Chronic myeloid leukemia (CML) is the outcome of constitutive tyrosine kinase BCR-Abl enzyme activity, the product of the bcr-abl gene fusion present in the Philadelphia chromosomes of patients whom suffer from CML [1]. Imatinib is considered a selective inhibitor of BCR-Abl and its introduction to patients represented an outstanding improvement in CML therapy [2]. The platelet-derived growth factor receptor (PDGFR) and the tyrosine kinase c-Kit are strongly inhibited by imatinib, which is currently utilized to treat malignancies produced by the dysregulated forms of these proteins [3,4]. Despite the success of imatinib in CML treatment, some patients experience clinical relapse as they eventually establish resistance to imatinib treatment [5]. The occurrence of imatinib resistance has led to research on additional inhibitors of BCR-Abl, and the second-generation inhibitors (nilotinib and dasatinib) were recently approved for use in imatinib-resistant CML patients, in addition to front-line therapy [6,7]. Though nilotinib and dsatinib and are active against most imatinib-resistant BCR-Abl mutations, neither drug is effective against BCR-Abl having the common T315I mutation.

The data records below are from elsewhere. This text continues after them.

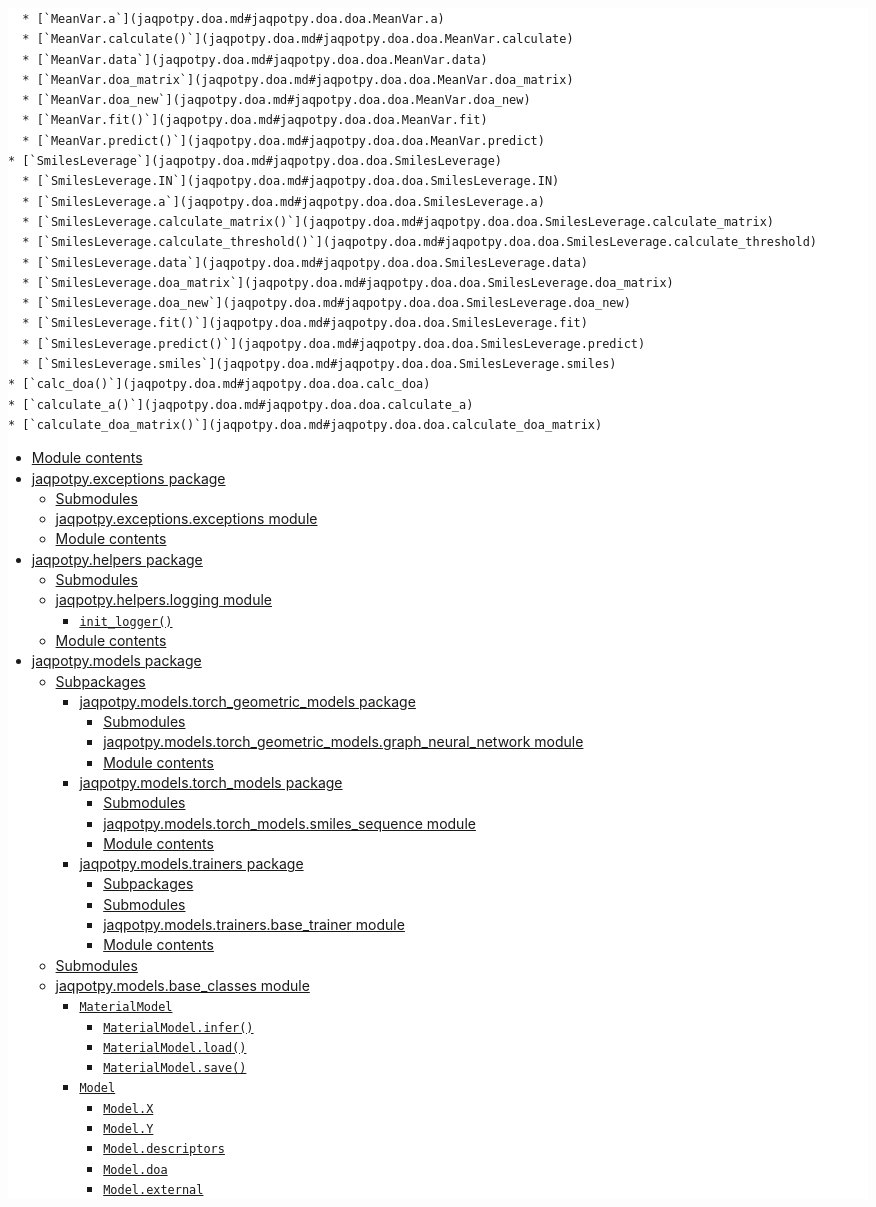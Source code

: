       * [`MeanVar.a`](jaqpotpy.doa.md#jaqpotpy.doa.doa.MeanVar.a)
      * [`MeanVar.calculate()`](jaqpotpy.doa.md#jaqpotpy.doa.doa.MeanVar.calculate)
      * [`MeanVar.data`](jaqpotpy.doa.md#jaqpotpy.doa.doa.MeanVar.data)
      * [`MeanVar.doa_matrix`](jaqpotpy.doa.md#jaqpotpy.doa.doa.MeanVar.doa_matrix)
      * [`MeanVar.doa_new`](jaqpotpy.doa.md#jaqpotpy.doa.doa.MeanVar.doa_new)
      * [`MeanVar.fit()`](jaqpotpy.doa.md#jaqpotpy.doa.doa.MeanVar.fit)
      * [`MeanVar.predict()`](jaqpotpy.doa.md#jaqpotpy.doa.doa.MeanVar.predict)
    * [`SmilesLeverage`](jaqpotpy.doa.md#jaqpotpy.doa.doa.SmilesLeverage)
      * [`SmilesLeverage.IN`](jaqpotpy.doa.md#jaqpotpy.doa.doa.SmilesLeverage.IN)
      * [`SmilesLeverage.a`](jaqpotpy.doa.md#jaqpotpy.doa.doa.SmilesLeverage.a)
      * [`SmilesLeverage.calculate_matrix()`](jaqpotpy.doa.md#jaqpotpy.doa.doa.SmilesLeverage.calculate_matrix)
      * [`SmilesLeverage.calculate_threshold()`](jaqpotpy.doa.md#jaqpotpy.doa.doa.SmilesLeverage.calculate_threshold)
      * [`SmilesLeverage.data`](jaqpotpy.doa.md#jaqpotpy.doa.doa.SmilesLeverage.data)
      * [`SmilesLeverage.doa_matrix`](jaqpotpy.doa.md#jaqpotpy.doa.doa.SmilesLeverage.doa_matrix)
      * [`SmilesLeverage.doa_new`](jaqpotpy.doa.md#jaqpotpy.doa.doa.SmilesLeverage.doa_new)
      * [`SmilesLeverage.fit()`](jaqpotpy.doa.md#jaqpotpy.doa.doa.SmilesLeverage.fit)
      * [`SmilesLeverage.predict()`](jaqpotpy.doa.md#jaqpotpy.doa.doa.SmilesLeverage.predict)
      * [`SmilesLeverage.smiles`](jaqpotpy.doa.md#jaqpotpy.doa.doa.SmilesLeverage.smiles)
    * [`calc_doa()`](jaqpotpy.doa.md#jaqpotpy.doa.doa.calc_doa)
    * [`calculate_a()`](jaqpotpy.doa.md#jaqpotpy.doa.doa.calculate_a)
    * [`calculate_doa_matrix()`](jaqpotpy.doa.md#jaqpotpy.doa.doa.calculate_doa_matrix)
  * [Module contents](jaqpotpy.doa.md#module-jaqpotpy.doa)
* [jaqpotpy.exceptions package](jaqpotpy.exceptions.md)
  * [Submodules](jaqpotpy.exceptions.md#submodules)
  * [jaqpotpy.exceptions.exceptions module](jaqpotpy.exceptions.md#jaqpotpy-exceptions-exceptions-module)
  * [Module contents](jaqpotpy.exceptions.md#module-contents)
* [jaqpotpy.helpers package](jaqpotpy.helpers.md)
  * [Submodules](jaqpotpy.helpers.md#submodules)
  * [jaqpotpy.helpers.logging module](jaqpotpy.helpers.md#module-jaqpotpy.helpers.logging)
    * [`init_logger()`](jaqpotpy.helpers.md#jaqpotpy.helpers.logging.init_logger)
  * [Module contents](jaqpotpy.helpers.md#module-jaqpotpy.helpers)
* [jaqpotpy.models package](jaqpotpy.models.md)
  * [Subpackages](jaqpotpy.models.md#subpackages)
    * [jaqpotpy.models.torch_geometric_models package](jaqpotpy.models.torch_geometric_models.md)
      * [Submodules](jaqpotpy.models.torch_geometric_models.md#submodules)
      * [jaqpotpy.models.torch_geometric_models.graph_neural_network module](jaqpotpy.models.torch_geometric_models.md#jaqpotpy-models-torch-geometric-models-graph-neural-network-module)
      * [Module contents](jaqpotpy.models.torch_geometric_models.md#module-contents)
    * [jaqpotpy.models.torch_models package](jaqpotpy.models.torch_models.md)
      * [Submodules](jaqpotpy.models.torch_models.md#submodules)
      * [jaqpotpy.models.torch_models.smiles_sequence module](jaqpotpy.models.torch_models.md#jaqpotpy-models-torch-models-smiles-sequence-module)
      * [Module contents](jaqpotpy.models.torch_models.md#module-jaqpotpy.models.torch_models)
    * [jaqpotpy.models.trainers package](jaqpotpy.models.trainers.md)
      * [Subpackages](jaqpotpy.models.trainers.md#subpackages)
      * [Submodules](jaqpotpy.models.trainers.md#submodules)
      * [jaqpotpy.models.trainers.base_trainer module](jaqpotpy.models.trainers.md#jaqpotpy-models-trainers-base-trainer-module)
      * [Module contents](jaqpotpy.models.trainers.md#module-jaqpotpy.models.trainers)
  * [Submodules](jaqpotpy.models.md#submodules)
  * [jaqpotpy.models.base_classes module](jaqpotpy.models.md#module-jaqpotpy.models.base_classes)
    * [`MaterialModel`](jaqpotpy.models.md#jaqpotpy.models.base_classes.MaterialModel)
      * [`MaterialModel.infer()`](jaqpotpy.models.md#jaqpotpy.models.base_classes.MaterialModel.infer)
      * [`MaterialModel.load()`](jaqpotpy.models.md#jaqpotpy.models.base_classes.MaterialModel.load)
      * [`MaterialModel.save()`](jaqpotpy.models.md#jaqpotpy.models.base_classes.MaterialModel.save)
    * [`Model`](jaqpotpy.models.md#jaqpotpy.models.base_classes.Model)
      * [`Model.X`](jaqpotpy.models.md#jaqpotpy.models.base_classes.Model.X)
      * [`Model.Y`](jaqpotpy.models.md#jaqpotpy.models.base_classes.Model.Y)
      * [`Model.descriptors`](jaqpotpy.models.md#jaqpotpy.models.base_classes.Model.descriptors)
      * [`Model.doa`](jaqpotpy.models.md#jaqpotpy.models.base_classes.Model.doa)
      * [`Model.external`](jaqpotpy.models.md#jaqpotpy.models.base_classes.Model.external)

Patients who primarily respond to dasatinib therapy and consequently relapse have been shown to carry new BCR-Abl mutations, revealing the emergence of clinical resistance to second-generation inhibitors [8]. Therefore, the research on additional BCR-Abl inhibitors is important, both to fight resistance and to expand the therapeutic choices of patients with CML.

The Food and Drug Administration (19/12/2017) granted accelerated approval for bosutinib (BOSULIF), which was developed by Pfizer Inc. for the treatment of patients with newly diagnosed chronic phase (CP) Philadelphia chromosome-positive (Ph+) CML [9]. Bosutinib (BOS; Figure 1) is a second-generation dual Abl/Src inhibitor that shows potent inhibition of the growth of CML cells in vitro, is also active against multiple imatinib-resistant BCR-Abl mutations, and has proven efficacy in current clinical trials for imatinib-resistant CML [10,11,12]. The most common side effect of BOS is diarrhea and it can be avoided by concurrent antidiarrheal medication. Other minor side effects of BOS include possible dermatological problems, grade 2 diarrhea, grade 1 fatigue associated with secondary dehydration caused by diarrhea, grade 1 skin rash, grade 1 AST elevation, and grade 2 vomiting, which indicate the safety of BOS if compared to imatinib [13,14].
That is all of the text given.